Stable-baselines3

Latest version: v2.5.0

Safety actively analyzes 715032 Python packages for vulnerabilities to keep your Python projects secure.

Scan your dependencies

Page 2 of 5

2.1.0

SB3 Contrib (more algorithms): https://github.com/Stable-Baselines-Team/stable-baselines3-contrib
RL Zoo3 (training framework): https://github.com/DLR-RM/rl-baselines3-zoo
Stable-Baselines Jax (SBX): https://github.com/araffin/sbx

To upgrade:

pip install stable_baselines3 sb3_contrib --upgrade

or simply (rl zoo depends on SB3 and SB3 contrib):

pip install rl_zoo3 --upgrade


Breaking Changes:

- Removed Python 3.7 support
- SB3 now requires PyTorch >= 1.13

New Features:

- Added Python 3.11 support
- Added Gymnasium 0.29 support (pseudo-rnd-thoughts)


[SB3-Contrib](https://github.com/Stable-Baselines-Team/stable-baselines3-contrib)

- Fixed MaskablePPO ignoring ``stats_window_size`` argument
- Added Python 3.11 support

[RL Zoo](https://github.com/DLR-RM/rl-baselines3-zoo)

- Upgraded to Huggingface-SB3 >= 2.3
- Added Python 3.11 support

Bug Fixes:

- Relaxed check in logger, that was causing issue on Windows with colorama
- Fixed off-policy algorithms with continuous float64 actions (see 1145) (tobirohrer)
- Fixed ``env_checker.py`` warning messages for out of bounds in complex observation spaces (Gabo-Tor)

Others:

- Updated GitHub issue templates
- Fix typo in gym patch error message (lukashass)
- Refactor ``test_spaces.py`` tests

Documentation:

- Fixed callback example (BertrandDecoster)
- Fixed policy network example (kyle-he)
- Added mobile-env as new community project (stefanbschneider)
- Added [DeepNetSlice](https://github.com/AlexPasqua/DeepNetSlice) to community projects (AlexPasqua)

**Full Changelog**: https://github.com/DLR-RM/stable-baselines3/compare/v2.0.0...v2.1.0

2.0.0

> [!WARNING]
> Stable-Baselines3 (SB3) v2.0 will be the last one supporting python 3.7 (end of life in June 2023).
> We highly recommended you to upgrade to Python >= 3.8.

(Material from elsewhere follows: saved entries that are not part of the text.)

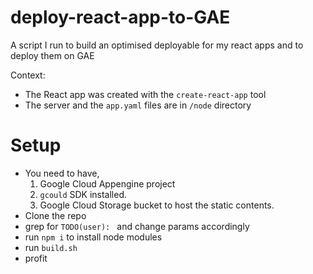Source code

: # deploy-react-app-to-GAE
A script I run to build an optimised deployable for my react apps and to deploy them on GAE

Context:
* The React app was created with the `create-react-app` tool
* The server and the `app.yaml` files are in `/node` directory

# Setup
* You need to have,
  1. Google Cloud Appengine project
  2. `gcould` SDK installed.
  3. Google Cloud Storage bucket to host the static contents.
* Clone the repo
* grep for `TODO(user): ` and change params accordingly
* run `npm i` to install node modules
* run `build.sh`
* profit
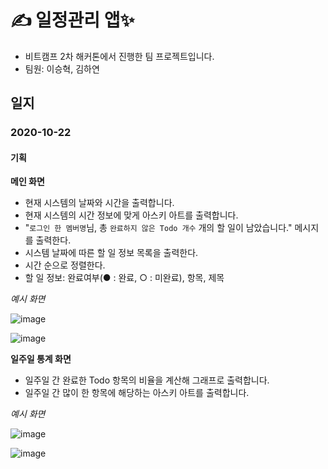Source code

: ﻿# ✍ 일정관리 앱✨
 
- 비트캠프 2차 해커톤에서 진행한 팀 프로젝트입니다.
- 팀원: 이승혁, 김하연

## 일지
### 2020-10-22
#### 기획

**메인 화면**

- 현재 시스템의 날짜와 시간을 출력합니다.
- 현재 시스템의 시간 정보에 맞게 아스키 아트를 출력합니다.
- "`로그인 한 멤버명`님, 총 `완료하지 않은 Todo 개수` 개의 할 일이 남았습니다." 메시지를 출력한다.
- 시스템 날짜에 따른 할 일 정보 목록을 출력한다.
 - 시간 순으로 정렬한다.
 - 할 일 정보: 완료여부(● : 완료, ○ : 미완료), 항목, 제목

*예시 화면*

![image](https://user-images.githubusercontent.com/50407047/96745433-18e33b80-1401-11eb-8556-57512df9b50f.png)

![image](https://user-images.githubusercontent.com/50407047/96745570-3ca68180-1401-11eb-96f3-e4f8d01838f5.png)


**일주일 통계 화면**
- 일주일 간 완료한 Todo 항목의 비율을 계산해 그래프로 출력합니다.
- 일주일 간 많이 한 항목에 해당하는 아스키 아트를 출력합니다.

*예시 화면*

![image](https://user-images.githubusercontent.com/50407047/96745057-aa05e280-1400-11eb-8448-83fec3f4f148.png)

![image](https://user-images.githubusercontent.com/50407047/96745158-c99d0b00-1400-11eb-9314-ddd14f6392ac.png)

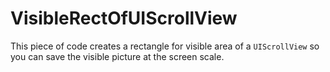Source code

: # VisibleRectOfUIScrollView

This piece of code creates a rectangle for visible area of a `UIScrollView` so you can save the visible picture at the screen scale.
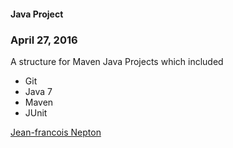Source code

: #### Java Project

### April 27, 2016

A structure for Maven Java Projects which included

* Git
* Java 7
* Maven
* JUnit

[Jean-francois Nepton](http://sqasolution.com)

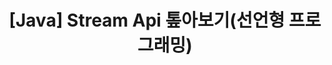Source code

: ---
published: true
layout: single
title:  "[Java] Stream Api 톺아보기(선언형 프로그래밍)"
excerpt: ""
categories:
  - Java
tags:
  - Java
use_math: true
---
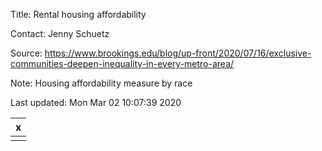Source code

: 
Title:  Rental housing affordability  

Contact:  Jenny Schuetz

Source:  https://www.brookings.edu/blog/up-front/2020/07/16/exclusive-communities-deepen-inequality-in-every-metro-area/ 

Note:  Housing affordability measure by race  

Last updated:  Mon Mar 02 10:07:39 2020 



|x  |
|:--|
|   |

SB3 Contrib (more algorithms): https://github.com/Stable-Baselines-Team/stable-baselines3-contrib
RL Zoo3 (training framework): https://github.com/DLR-RM/rl-baselines3-zoo
Stable-Baselines Jax (SBX): https://github.com/araffin/sbx


To upgrade:

pip install stable_baselines3 sb3_contrib rl_zoo3 --upgrade

or simply (rl zoo depends on SB3 and SB3 contrib):

pip install rl_zoo3 --upgrade


Breaking Changes:

- Switched to Gymnasium as primary backend, Gym 0.21 and 0.26 are still supported via the ``shimmy`` package (carlosluis, arjun-kg, tlpss)
- The deprecated ``online_sampling`` argument of ``HerReplayBuffer`` was removed
- Removed deprecated ``stack_observation_space`` method of ``StackedObservations``
- Renamed environment output observations in ``evaluate_policy`` to prevent shadowing the input observations during callbacks (npit)
- Upgraded wrappers and custom environment to Gymnasium
- Refined the ``HumanOutputFormat`` file check: now it verifies if the object is an instance of ``io.TextIOBase`` instead of only checking for the presence of a ``write`` method.
- Because of new Gym API (0.26+), the random seed passed to ``vec_env.seed(seed=seed)`` will only be effective after then ``env.reset()`` call.

New Features:

- Added Gymnasium support (Gym 0.21 and 0.26 are supported via the ``shimmy`` package)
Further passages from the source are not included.